DEF:none=/var/lib/collectd/rrd/<host>/<instance>-exchanged/radius_rtx-<packet type>.rrd:none:AVERAGE 
DEF:1=/var/lib/collectd/rrd/<host>/<instance>-exchanged/radius_rtx-<packet type>.rrd:1:AVERAGE 
DEF:2=/var/lib/collectd/rrd/<host>/<instance>-exchanged/radius_rtx-<packet type>.rrd:2:AVERAGE 
DEF:3=/var/lib/collectd/rrd/<host>/<instance>-exchanged/radius_rtx-<packet type>.rrd:3:AVERAGE
DEF:4=/var/lib/collectd/rrd/<host>/<instance>-exchanged/radius_rtx-<packet type>.rrd:4:AVERAGE
DEF:more=/var/lib/collectd/rrd/<host>/<instance>-exchanged/radius_rtx-<packet type>.rrd:more:AVERAGE
DEF:lost=/var/lib/collectd/rrd/<host>/<instance>-exchanged/radius_rtx-<packet type>.rrd:lost:AVERAGE 
AREA:none#2AD400:none
STACK:1#4DB000:1
STACK:2#718D00:2
STACK:3#946A00:3
STACK:4#B84600:4
STACK:more#DB2300:more
STACK:lost#FF0000:lost

munin

But I don't use collectd, I use munin!.

Munin only provides an interface to pull stats from it's various plugins, this makes integrating it with radsniff more difficult.

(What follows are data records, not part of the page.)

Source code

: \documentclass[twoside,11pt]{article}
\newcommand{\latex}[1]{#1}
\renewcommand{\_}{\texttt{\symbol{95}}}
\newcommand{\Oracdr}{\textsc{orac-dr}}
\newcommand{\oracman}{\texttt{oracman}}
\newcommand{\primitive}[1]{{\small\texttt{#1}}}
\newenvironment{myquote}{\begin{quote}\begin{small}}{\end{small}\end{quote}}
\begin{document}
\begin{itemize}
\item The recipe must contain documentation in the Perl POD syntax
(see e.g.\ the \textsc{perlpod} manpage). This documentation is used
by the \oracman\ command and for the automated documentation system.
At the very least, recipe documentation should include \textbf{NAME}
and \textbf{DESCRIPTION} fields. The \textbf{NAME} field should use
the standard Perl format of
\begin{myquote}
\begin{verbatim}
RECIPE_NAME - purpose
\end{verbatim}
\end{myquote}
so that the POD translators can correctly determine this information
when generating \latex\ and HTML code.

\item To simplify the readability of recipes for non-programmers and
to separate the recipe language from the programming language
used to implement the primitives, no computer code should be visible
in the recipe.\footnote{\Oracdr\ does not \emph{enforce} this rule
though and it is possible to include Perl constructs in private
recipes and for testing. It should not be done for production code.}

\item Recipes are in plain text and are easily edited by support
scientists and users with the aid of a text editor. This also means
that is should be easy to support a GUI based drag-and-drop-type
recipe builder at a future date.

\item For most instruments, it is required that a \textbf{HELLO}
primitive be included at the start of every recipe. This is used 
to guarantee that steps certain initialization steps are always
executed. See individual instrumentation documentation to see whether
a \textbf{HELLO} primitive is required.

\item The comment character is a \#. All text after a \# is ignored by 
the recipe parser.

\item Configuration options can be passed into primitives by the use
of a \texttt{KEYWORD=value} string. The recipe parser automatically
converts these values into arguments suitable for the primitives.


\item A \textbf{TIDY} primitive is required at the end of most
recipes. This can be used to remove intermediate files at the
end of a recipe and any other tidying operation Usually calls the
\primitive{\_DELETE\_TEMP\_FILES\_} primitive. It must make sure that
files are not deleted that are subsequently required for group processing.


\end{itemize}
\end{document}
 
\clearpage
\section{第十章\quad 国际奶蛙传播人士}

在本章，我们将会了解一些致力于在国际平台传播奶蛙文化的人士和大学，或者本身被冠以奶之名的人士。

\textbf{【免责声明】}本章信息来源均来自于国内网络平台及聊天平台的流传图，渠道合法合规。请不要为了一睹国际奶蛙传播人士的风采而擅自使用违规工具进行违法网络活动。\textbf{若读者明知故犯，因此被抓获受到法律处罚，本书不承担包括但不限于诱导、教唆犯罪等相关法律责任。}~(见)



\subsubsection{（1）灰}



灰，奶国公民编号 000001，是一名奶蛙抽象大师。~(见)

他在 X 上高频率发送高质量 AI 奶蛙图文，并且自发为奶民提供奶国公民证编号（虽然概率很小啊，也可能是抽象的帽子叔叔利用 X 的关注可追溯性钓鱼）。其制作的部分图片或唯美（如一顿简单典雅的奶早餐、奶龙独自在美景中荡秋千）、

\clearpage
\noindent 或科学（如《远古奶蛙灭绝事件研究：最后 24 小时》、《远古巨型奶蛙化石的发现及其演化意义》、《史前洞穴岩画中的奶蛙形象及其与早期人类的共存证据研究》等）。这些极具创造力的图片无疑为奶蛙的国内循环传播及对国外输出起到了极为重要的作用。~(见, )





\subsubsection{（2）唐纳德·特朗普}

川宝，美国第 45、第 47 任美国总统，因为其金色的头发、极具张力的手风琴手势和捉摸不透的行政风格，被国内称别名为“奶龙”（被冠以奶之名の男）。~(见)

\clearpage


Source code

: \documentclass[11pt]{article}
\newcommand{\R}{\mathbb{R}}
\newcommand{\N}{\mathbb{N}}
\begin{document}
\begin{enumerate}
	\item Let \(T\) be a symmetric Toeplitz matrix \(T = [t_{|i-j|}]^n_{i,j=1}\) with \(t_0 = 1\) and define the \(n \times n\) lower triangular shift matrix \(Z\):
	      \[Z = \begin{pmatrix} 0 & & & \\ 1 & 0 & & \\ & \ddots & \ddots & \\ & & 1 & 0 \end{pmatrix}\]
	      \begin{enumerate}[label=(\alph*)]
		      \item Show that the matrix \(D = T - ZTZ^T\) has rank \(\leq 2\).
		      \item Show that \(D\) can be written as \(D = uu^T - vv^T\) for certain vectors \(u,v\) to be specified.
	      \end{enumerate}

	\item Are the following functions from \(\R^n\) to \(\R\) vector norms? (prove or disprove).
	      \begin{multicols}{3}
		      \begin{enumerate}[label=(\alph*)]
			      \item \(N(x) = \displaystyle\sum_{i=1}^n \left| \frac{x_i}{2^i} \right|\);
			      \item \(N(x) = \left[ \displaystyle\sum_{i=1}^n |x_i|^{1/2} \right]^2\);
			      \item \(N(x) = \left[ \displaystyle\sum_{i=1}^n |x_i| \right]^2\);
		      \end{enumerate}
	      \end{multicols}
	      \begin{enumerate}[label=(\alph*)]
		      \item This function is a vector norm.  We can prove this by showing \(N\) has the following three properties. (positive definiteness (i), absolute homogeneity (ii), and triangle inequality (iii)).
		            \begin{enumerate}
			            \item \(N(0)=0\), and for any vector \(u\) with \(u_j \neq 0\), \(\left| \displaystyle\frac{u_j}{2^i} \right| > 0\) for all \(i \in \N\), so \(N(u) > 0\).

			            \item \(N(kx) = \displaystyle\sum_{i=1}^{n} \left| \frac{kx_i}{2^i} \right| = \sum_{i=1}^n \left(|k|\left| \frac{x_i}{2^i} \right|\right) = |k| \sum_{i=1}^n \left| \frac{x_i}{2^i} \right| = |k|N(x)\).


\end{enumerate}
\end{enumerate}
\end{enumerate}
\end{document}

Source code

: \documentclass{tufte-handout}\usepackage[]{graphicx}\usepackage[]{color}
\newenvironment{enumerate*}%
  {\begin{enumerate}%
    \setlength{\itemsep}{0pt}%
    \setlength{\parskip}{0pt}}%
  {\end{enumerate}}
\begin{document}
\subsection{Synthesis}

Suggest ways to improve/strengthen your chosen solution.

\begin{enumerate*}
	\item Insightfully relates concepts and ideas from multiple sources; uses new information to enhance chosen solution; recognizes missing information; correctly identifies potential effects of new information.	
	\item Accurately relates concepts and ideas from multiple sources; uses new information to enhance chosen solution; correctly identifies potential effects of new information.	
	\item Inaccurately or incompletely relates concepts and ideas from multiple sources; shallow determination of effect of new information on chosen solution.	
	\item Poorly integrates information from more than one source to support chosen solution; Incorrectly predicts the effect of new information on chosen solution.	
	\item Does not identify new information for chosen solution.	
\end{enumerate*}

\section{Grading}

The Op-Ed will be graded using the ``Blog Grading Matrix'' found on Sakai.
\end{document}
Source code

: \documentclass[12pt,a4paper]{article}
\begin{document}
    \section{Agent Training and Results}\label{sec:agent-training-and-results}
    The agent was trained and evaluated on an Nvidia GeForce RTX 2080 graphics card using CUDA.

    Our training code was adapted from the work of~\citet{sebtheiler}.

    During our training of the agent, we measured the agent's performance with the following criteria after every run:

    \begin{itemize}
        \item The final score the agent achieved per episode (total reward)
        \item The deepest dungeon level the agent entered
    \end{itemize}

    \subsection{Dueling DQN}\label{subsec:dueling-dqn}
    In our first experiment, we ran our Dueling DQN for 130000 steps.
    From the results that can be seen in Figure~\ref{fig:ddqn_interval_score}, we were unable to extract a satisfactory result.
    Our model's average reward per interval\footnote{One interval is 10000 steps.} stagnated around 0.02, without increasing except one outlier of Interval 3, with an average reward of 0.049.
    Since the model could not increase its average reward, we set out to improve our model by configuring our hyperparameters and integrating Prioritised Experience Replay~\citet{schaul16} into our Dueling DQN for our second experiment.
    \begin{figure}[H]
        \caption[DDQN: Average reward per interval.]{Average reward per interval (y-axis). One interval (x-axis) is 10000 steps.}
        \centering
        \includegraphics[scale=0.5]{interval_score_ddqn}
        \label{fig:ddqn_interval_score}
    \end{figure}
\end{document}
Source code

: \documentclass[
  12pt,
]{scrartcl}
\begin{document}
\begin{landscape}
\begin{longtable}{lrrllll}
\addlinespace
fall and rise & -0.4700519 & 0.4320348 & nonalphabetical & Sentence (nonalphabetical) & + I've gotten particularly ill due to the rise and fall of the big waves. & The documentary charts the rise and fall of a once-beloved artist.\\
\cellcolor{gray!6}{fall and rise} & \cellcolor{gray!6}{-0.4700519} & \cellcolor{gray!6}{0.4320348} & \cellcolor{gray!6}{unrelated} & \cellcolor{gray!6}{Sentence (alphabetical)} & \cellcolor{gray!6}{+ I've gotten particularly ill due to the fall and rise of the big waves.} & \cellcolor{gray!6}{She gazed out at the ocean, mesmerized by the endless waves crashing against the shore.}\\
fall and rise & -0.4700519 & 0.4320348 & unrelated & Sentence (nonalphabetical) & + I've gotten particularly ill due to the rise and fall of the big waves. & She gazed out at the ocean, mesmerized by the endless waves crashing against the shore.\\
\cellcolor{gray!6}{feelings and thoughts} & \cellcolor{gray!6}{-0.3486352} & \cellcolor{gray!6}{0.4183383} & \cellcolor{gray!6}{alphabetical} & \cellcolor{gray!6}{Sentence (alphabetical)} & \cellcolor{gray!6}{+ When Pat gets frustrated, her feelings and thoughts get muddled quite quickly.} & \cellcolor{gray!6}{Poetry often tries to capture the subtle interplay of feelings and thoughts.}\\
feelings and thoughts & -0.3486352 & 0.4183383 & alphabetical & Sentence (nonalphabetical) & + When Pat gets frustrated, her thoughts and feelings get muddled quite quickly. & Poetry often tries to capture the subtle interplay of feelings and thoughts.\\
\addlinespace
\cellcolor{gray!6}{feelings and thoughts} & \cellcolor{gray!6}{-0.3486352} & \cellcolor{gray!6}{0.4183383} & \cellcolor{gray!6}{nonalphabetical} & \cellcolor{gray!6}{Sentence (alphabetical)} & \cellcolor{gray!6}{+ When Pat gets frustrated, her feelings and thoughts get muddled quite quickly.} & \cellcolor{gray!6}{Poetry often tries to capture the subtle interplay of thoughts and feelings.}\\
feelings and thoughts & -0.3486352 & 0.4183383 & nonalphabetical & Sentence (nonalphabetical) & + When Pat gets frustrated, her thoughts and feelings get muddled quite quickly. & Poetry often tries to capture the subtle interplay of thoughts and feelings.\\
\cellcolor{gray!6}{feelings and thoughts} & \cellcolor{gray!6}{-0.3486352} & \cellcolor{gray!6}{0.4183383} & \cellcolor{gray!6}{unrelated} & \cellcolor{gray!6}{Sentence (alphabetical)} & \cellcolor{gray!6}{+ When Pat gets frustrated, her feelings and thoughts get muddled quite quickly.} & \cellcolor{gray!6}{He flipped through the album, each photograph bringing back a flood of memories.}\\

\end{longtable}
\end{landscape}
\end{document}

Although both munin and collectd use rrdtool, there doesn't appear to be an easy way to read stats directly from RRD files (or create graphs from them directly). It seems like the simplest way of pulling the statistics across, is with a plugin wrapping rrdtool, which consolidates stats from the collectd RRD files, mangles the field names a bit, and writes them out in the format munin expects.

So here's a plugin which does just that.

Configuration

cp scripts/munin/radsniff /usr/share/munin/plugins/radsniff
ln -s /usr/share/munin/plugins/radsniff /etc/munin/plugins/radsniff_accounting_counters
ln -s /usr/share/munin/plugins/radsniff /etc/munin/plugins/radsniff_accounting_latency
ln -s /usr/share/munin/plugins/radsniff /etc/munin/plugins/radsniff_accounting_rtx

cat > /etc/munin/plugin-conf.d/radsniff <<DELIM
[radsniff_accounting_latency]
        env.type radius_latency
        env.pkt_type accounting_response

[radsniff_accounting_counters]
        env.type radius_count
        env.pkt_type accounting_request

[radsniff_accounting_rtx]
        env.type radius_rtx
        env.pkt_type accounting_request
DELIM

Then restart munin-node.

To monitor multiple packet types create additional symlinks to the radsniff plugin, and alter env.pkt_type. If running multiple instances of radsniff you should also set env.instance to the <instance name> used above.

If collectd is aggregating stats from multiple hosts you'll also need to set env.host.

Caveats

Firstly the resolution is very different between collectd (10 seconds) and munin (300 seconds). This means most of the stats you see in munin are AVERAGED from 5mins worth of collectd stats.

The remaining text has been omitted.